Q3. Sixteen percent of Americans do not have health insurance. Suppose a simple random sample of 500 Americans is obtained. In a random sample of 500 Americans, what is the probability that more than 20% do not have health insurance?

Answer 1

Answer:

$P(X > 100.5) = 0.0062$

Therefore, there is 0.0062 probability that more than 20% of Americans do not have health insurance.

Step-by-step explanation:

Sixteen percent of Americans do not have health insurance.
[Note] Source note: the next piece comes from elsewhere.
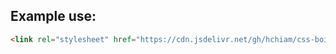 ## Example use:

```html
<link rel="stylesheet" href="https://cdn.jsdelivr.net/gh/hchiam/css-boilerplate@1.1.0/style.css">
```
Suppose a simple random sample of 500.

From the above information,

p = 16% = 0.16

n = 500

The mean is given by

$\mu = n \times p \\\\\mu = 500 \times 0.16 \\\\\mu = 80$

The standard deviation is given by

$\sigma = \sqrt{n \times p(1-p)} \\\\\sigma = \sqrt{500 \times 0.16(1-0.16)} \\\\\sigma = 8.197$

What is the probability that more than 20% do not have health insurance?

We can use the Normal distribution as an approximation to the Binomial distribution since the following conditions are satisfied.

n×p ≥ 5  (satisfied)

n×(1 - p) ≥ 5   (satisfied)

So the probability is given by

500×0.20 = 100

$P(X > 100) = 1 - P(X < 100)$

We need to consider the continuity correction factor whenever we use continuous probability distribution (Normal distribution) to approximate discrete probability distribution (Binomial distribution).
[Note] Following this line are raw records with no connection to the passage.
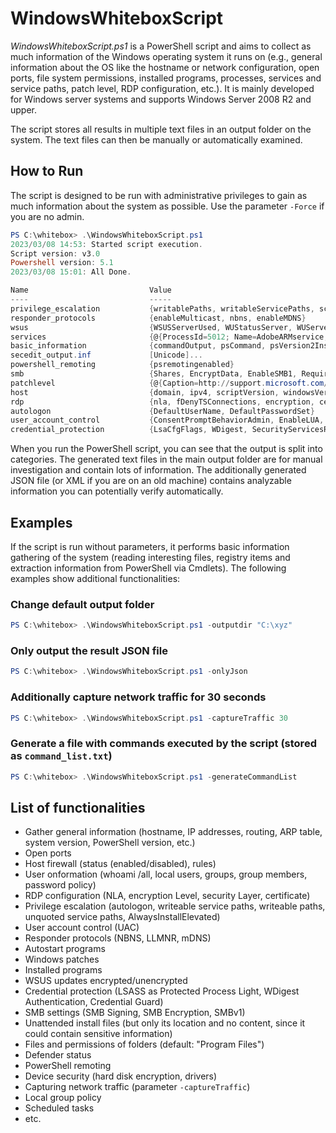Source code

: # WindowsWhiteboxScript

*WindowsWhiteboxScript.ps1* is a PowerShell script and aims to collect as much information of the Windows operating system it runs on (e.g., general information about the OS like the hostname or network configuration, open ports, file system permissions, installed programs, processes, services and service paths, patch level, RDP configuration, etc.). It is mainly developed for Windows server systems and supports Windows Server 2008 R2 and upper.

The script stores all results in multiple text files in an output folder on the system. The text files can then be manually or automatically examined.

## How to Run

The script is designed to be run with administrative privileges to gain as much information about the system as possible. Use the parameter ``-Force`` if you are no admin.

```powershell
PS C:\whitebox> .\WindowsWhiteboxScript.ps1
2023/03/08 14:53: Started script execution.
Script version: v3.0
Powershell version: 5.1
2023/03/08 15:01: All Done.

Name                           Value
----                           -----
privilege_escalation           {writablePaths, writableServicePaths, scheduledTasks, unquotedServicePaths, alwaysIns...
responder_protocols            {enableMulticast, nbns, enableMDNS}
wsus                           {WSUSServerUsed, WUStatusServer, WUServer}
services                       {@{ProcessId=5012; Name=AdobeARMservice; State=Running; StartName=LocalSystem; StartM...
basic_information              {commandOutput, psCommand, psVersion2Installed}
secedit_output.inf             [Unicode]...
powershell_remoting            {psremotingenabled}
smb                            {Shares, EncryptData, EnableSMB1, RequireSecuritySignature, RejectUnencryptedAccess, ...
patchlevel                     {@{Caption=http://support.microsoft.com/?kbid=5022502; CSName=DESKTOP-II2BMID; Descri...
host                           {domain, ipv4, scriptVersion, windowsVersion, hostname, scriptStartTime, psVersion, o...
rdp                            {nla, fDenyTSConnections, encryption, certificateSubject, certificateIssuer, security...
autologon                      {DefaultUserName, DefaultPasswordSet}
user_account_control           {ConsentPromptBehaviorAdmin, EnableLUA, FilterAdministratorToken, LocalAccountTokenFi...
credential_protection          {LsaCfgFlags, WDigest, SecurityServicesRunning, LSASSRunAsPPL}
```

When you run the PowerShell script, you can see that the output is split into categories. The generated text files in the main output folder are for manual investigation and contain lots of information. The additionally generated JSON file (or XML if you are on an old machine) contains analyzable information you can potentially verify automatically.

## Examples

If the script is run without parameters, it performs basic information gathering of the system (reading interesting files, registry items and extraction information from PowerShell via Cmdlets). The following examples show additional functionalities:

### Change default output folder

```powershell
PS C:\whitebox> .\WindowsWhiteboxScript.ps1 -outputdir "C:\xyz"
```

### Only output the result JSON file

```powershell
PS C:\whitebox> .\WindowsWhiteboxScript.ps1 -onlyJson
```

### Additionally capture network traffic for 30 seconds

```powershell
PS C:\whitebox> .\WindowsWhiteboxScript.ps1 -captureTraffic 30
```

### Generate a file with commands executed by the script (stored as `command_list.txt`)

```powershell
PS C:\whitebox> .\WindowsWhiteboxScript.ps1 -generateCommandList
```

## List of functionalities

- Gather general information (hostname, IP addresses, routing, ARP table, system version, PowerShell version, etc.)
- Open ports
- Host firewall (status (enabled/disabled), rules)
- User onformation (whoami /all, local users, groups, group members, password policy)
- RDP configuration (NLA, encryption Level, security Layer, certificate)
- Privilege escalation (autologon, writeable service paths, writeable paths, unquoted service paths, AlwaysInstallElevated)
- User account control (UAC)
- Responder protocols (NBNS, LLMNR, mDNS)
- Autostart programs
- Windows patches
- Installed programs
- WSUS updates encrypted/unencrypted
- Credential protection (LSASS as Protected Process Light, WDigest Authentication, Credential Guard)
- SMB settings (SMB Signing, SMB Encryption, SMBv1)
- Unattended install files (but only its location and no content, since it could contain sensitive information)
- Files and permissions of folders (default: "Program Files")
- Defender status
- PowerShell remoting
- Device security (hard disk encryption, drivers)
- Capturing network traffic (parameter `-captureTraffic`)
- Local group policy
- Scheduled tasks
- etc.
$P(X > 100.5) = 1 - P(X < 100.5)\\\\P(X > 100.5) = 1 - P(Z < \frac{x - \mu}{\sigma} )\\\\P(X > 100.5) = 1 - P(Z < \frac{100.5 - 80}{8.197} )\\\\P(X > 100.5) = 1 - P(Z < \frac{20.5}{8.197} )\\\\P(X > 100.5) = 1 - P(Z < 2.50)$

The z-score corresponding to 2.50 is 0.9938

$P(X > 100.5) = 1 - 0.9938\\\\P(X > 100.5) = 0.0062 \\\\P(X > 100.5) = 0.62\%$

Therefore, there is 0.0062 probability that more than 20% of Americans do not have health insurance.